The problem »
With the line containing "Azure, GCS, etc." as the start and the line containing "## Update your" as the end, transcribe that span of the entries below exactly, including both.

━━━ Provided entries

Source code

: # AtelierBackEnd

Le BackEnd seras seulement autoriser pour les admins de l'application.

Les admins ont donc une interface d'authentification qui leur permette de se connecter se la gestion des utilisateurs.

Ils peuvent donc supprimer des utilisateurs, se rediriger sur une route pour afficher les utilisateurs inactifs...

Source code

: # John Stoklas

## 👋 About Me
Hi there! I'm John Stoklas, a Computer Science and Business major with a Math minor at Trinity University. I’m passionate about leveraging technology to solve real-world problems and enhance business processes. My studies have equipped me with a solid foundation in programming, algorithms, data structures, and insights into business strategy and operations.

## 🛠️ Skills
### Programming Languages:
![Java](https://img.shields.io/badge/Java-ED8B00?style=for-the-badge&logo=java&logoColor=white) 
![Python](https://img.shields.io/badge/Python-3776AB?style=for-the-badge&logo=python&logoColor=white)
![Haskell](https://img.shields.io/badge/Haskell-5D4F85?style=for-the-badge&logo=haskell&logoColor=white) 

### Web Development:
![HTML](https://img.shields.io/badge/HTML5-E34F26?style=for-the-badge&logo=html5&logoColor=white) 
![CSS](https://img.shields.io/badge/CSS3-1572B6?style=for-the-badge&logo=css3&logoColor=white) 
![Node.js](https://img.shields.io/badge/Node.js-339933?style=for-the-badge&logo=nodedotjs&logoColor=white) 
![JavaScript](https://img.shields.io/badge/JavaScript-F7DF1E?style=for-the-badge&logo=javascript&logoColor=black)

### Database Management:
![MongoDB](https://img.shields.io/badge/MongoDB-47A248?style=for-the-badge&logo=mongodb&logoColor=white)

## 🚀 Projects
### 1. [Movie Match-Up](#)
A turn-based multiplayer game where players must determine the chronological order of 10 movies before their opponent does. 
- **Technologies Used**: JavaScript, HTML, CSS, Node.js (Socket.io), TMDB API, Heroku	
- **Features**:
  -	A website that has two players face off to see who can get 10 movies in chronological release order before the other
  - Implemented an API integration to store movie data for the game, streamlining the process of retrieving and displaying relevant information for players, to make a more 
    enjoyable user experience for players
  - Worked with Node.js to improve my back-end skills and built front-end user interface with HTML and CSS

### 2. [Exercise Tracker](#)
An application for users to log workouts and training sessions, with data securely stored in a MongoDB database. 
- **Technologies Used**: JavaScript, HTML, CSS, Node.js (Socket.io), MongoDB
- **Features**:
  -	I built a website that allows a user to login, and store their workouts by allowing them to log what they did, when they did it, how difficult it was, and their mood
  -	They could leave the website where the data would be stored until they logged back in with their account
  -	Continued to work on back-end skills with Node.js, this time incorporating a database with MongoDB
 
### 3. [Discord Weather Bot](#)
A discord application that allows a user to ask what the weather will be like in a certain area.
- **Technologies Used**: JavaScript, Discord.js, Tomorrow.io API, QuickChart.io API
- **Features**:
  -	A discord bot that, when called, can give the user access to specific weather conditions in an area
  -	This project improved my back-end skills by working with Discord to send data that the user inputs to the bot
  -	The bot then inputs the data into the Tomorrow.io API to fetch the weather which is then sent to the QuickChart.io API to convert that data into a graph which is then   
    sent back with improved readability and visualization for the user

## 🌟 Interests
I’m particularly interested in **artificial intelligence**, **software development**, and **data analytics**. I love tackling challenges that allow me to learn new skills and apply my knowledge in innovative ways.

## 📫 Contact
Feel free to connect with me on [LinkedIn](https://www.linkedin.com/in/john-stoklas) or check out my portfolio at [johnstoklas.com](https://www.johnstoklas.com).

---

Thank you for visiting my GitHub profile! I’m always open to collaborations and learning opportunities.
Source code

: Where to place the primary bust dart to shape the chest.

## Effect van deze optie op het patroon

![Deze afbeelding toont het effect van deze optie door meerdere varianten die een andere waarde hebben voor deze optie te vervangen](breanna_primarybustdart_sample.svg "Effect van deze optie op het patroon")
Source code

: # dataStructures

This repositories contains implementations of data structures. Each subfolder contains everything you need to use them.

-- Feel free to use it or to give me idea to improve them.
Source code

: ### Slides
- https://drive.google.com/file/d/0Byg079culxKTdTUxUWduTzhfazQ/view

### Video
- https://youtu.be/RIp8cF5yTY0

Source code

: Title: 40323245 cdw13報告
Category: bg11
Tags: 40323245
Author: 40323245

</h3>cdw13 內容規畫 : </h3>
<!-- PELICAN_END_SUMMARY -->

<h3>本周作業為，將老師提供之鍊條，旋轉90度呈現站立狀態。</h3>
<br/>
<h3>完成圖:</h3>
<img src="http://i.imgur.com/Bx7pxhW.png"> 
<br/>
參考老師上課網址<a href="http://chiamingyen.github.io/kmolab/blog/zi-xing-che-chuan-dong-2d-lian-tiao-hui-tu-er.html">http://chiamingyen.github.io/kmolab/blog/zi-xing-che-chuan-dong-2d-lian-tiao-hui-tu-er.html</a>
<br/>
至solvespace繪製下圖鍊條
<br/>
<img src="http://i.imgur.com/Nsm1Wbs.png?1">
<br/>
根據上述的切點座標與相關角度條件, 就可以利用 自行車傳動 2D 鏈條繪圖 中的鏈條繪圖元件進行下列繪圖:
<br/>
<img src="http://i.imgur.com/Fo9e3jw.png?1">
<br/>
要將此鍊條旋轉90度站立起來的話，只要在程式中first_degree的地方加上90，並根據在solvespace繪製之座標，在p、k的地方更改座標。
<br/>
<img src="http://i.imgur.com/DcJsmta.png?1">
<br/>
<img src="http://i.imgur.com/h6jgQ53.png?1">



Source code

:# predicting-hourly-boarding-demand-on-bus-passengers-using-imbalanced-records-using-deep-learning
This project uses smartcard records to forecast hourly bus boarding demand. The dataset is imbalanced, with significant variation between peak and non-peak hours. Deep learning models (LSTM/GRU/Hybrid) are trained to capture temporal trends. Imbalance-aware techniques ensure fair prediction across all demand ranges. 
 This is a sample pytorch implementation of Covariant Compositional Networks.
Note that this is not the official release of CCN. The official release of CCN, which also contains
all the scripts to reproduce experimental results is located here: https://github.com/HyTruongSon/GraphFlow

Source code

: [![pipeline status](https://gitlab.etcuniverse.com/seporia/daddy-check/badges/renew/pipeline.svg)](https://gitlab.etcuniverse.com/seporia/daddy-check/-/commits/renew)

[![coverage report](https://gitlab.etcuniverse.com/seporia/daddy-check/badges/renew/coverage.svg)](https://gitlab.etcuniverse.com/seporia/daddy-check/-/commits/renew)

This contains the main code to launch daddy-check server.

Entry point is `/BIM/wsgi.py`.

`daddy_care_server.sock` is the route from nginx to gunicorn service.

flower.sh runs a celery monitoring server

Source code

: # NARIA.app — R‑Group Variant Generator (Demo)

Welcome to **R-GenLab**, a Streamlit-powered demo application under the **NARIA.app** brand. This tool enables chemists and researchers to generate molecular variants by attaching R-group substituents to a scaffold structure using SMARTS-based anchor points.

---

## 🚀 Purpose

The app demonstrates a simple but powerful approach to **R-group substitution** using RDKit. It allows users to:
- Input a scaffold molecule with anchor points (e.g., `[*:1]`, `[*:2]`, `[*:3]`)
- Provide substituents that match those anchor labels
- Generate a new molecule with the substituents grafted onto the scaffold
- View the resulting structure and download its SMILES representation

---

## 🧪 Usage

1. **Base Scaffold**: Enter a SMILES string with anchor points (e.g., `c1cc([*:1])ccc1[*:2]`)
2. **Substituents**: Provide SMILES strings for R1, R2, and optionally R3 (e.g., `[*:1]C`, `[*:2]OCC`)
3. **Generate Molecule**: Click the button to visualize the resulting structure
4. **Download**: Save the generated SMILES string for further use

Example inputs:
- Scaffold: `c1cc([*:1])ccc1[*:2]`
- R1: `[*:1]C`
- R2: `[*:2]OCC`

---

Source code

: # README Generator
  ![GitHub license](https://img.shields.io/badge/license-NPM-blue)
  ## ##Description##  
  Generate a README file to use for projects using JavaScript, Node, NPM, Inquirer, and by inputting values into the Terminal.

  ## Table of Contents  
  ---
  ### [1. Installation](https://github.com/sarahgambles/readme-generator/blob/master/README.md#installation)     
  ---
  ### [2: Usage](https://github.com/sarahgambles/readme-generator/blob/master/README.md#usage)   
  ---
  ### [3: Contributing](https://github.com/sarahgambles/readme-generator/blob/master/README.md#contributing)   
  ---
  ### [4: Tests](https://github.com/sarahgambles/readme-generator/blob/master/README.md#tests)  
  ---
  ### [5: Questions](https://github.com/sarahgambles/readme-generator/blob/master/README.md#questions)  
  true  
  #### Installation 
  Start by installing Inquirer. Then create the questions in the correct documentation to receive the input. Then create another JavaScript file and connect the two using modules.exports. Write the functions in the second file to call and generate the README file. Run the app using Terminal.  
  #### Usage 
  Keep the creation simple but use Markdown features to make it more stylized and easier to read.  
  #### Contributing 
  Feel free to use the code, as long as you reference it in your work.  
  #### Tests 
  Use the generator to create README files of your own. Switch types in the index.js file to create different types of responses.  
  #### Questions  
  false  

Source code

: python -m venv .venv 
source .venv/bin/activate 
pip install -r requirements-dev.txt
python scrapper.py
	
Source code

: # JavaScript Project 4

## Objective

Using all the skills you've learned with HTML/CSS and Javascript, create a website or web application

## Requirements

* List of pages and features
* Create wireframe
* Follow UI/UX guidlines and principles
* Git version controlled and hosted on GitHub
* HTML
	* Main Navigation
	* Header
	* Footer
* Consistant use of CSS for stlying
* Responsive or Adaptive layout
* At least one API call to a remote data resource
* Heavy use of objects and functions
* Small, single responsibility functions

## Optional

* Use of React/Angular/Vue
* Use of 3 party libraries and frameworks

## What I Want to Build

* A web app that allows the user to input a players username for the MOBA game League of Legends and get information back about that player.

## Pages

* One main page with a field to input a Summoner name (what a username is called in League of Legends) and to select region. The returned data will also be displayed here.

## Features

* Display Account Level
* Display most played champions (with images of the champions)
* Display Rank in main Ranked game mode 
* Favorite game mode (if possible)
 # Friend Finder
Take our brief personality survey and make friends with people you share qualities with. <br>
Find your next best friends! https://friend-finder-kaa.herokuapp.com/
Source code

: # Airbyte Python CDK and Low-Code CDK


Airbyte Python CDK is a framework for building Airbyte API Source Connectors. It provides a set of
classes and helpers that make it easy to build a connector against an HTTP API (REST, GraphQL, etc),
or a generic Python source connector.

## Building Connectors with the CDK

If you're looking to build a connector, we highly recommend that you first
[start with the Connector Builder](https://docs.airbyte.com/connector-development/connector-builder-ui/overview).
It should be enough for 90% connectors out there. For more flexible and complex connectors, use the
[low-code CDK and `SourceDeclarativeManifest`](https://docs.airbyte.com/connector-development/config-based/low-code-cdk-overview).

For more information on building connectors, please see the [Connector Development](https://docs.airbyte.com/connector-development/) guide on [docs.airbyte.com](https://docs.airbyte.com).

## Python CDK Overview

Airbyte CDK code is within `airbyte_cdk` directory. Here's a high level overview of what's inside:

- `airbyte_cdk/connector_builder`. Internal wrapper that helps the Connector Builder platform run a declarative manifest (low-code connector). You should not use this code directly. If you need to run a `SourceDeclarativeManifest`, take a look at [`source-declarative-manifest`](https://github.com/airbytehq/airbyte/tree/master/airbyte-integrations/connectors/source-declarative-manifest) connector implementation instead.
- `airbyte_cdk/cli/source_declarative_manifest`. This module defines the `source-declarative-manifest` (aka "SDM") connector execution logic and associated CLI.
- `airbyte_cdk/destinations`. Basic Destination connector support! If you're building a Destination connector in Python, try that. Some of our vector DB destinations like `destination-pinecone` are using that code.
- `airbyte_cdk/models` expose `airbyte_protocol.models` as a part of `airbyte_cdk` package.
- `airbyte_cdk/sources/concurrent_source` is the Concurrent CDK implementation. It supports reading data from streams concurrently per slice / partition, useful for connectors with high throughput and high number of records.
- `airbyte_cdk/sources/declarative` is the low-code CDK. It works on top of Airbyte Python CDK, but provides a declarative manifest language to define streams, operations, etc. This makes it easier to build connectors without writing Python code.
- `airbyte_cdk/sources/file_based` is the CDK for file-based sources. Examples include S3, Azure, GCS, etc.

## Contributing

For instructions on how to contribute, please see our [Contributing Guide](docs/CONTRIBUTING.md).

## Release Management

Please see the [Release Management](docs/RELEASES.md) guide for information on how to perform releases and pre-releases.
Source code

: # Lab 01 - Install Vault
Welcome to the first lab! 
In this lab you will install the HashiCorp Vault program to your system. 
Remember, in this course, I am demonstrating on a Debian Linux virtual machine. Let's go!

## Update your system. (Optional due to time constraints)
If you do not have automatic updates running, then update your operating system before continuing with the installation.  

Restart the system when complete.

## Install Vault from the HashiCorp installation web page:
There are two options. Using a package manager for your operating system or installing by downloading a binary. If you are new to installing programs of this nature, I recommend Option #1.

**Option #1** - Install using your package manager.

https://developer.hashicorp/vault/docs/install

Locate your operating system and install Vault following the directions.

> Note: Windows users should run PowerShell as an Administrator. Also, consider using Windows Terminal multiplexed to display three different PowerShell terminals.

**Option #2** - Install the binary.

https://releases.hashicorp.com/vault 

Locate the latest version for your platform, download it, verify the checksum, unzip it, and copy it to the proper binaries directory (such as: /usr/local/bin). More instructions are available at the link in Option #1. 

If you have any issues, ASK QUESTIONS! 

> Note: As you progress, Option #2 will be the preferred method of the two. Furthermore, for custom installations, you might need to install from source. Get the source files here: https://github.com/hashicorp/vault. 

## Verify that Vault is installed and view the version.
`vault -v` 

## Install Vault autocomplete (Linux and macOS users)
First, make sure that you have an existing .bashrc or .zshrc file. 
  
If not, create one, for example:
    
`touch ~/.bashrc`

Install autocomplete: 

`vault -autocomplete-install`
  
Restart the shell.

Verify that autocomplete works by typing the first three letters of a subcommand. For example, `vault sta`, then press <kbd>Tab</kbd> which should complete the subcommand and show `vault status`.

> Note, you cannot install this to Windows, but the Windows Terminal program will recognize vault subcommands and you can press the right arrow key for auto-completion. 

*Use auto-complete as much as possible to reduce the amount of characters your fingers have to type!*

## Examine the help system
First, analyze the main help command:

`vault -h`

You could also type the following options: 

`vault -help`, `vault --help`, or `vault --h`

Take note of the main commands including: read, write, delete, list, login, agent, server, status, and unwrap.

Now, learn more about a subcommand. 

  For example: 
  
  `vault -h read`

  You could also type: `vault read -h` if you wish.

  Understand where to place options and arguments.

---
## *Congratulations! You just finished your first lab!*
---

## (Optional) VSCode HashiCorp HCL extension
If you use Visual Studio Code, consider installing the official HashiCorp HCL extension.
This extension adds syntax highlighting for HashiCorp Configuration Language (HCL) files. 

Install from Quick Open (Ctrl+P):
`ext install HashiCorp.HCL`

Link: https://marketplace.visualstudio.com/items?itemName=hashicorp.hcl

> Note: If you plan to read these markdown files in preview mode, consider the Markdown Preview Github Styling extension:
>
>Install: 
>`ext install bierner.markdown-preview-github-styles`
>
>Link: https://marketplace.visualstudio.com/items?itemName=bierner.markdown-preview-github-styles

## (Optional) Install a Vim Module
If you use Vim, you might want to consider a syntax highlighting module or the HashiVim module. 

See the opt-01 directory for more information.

━━━━━━

Written answer »
- `airbyte_cdk/sources/file_based` is the CDK for file-based sources. Examples include S3, Azure, GCS, etc.

## Contributing

For instructions on how to contribute, please see our [Contributing Guide](docs/CONTRIBUTING.md).

## Release Management

Please see the [Release Management](docs/RELEASES.md) guide for information on how to perform releases and pre-releases.
Source code

: # Lab 01 - Install Vault
Welcome to the first lab! 
In this lab you will install the HashiCorp Vault program to your system. 
Remember, in this course, I am demonstrating on a Debian Linux virtual machine. Let's go!

## Update your system. (Optional due to time constraints)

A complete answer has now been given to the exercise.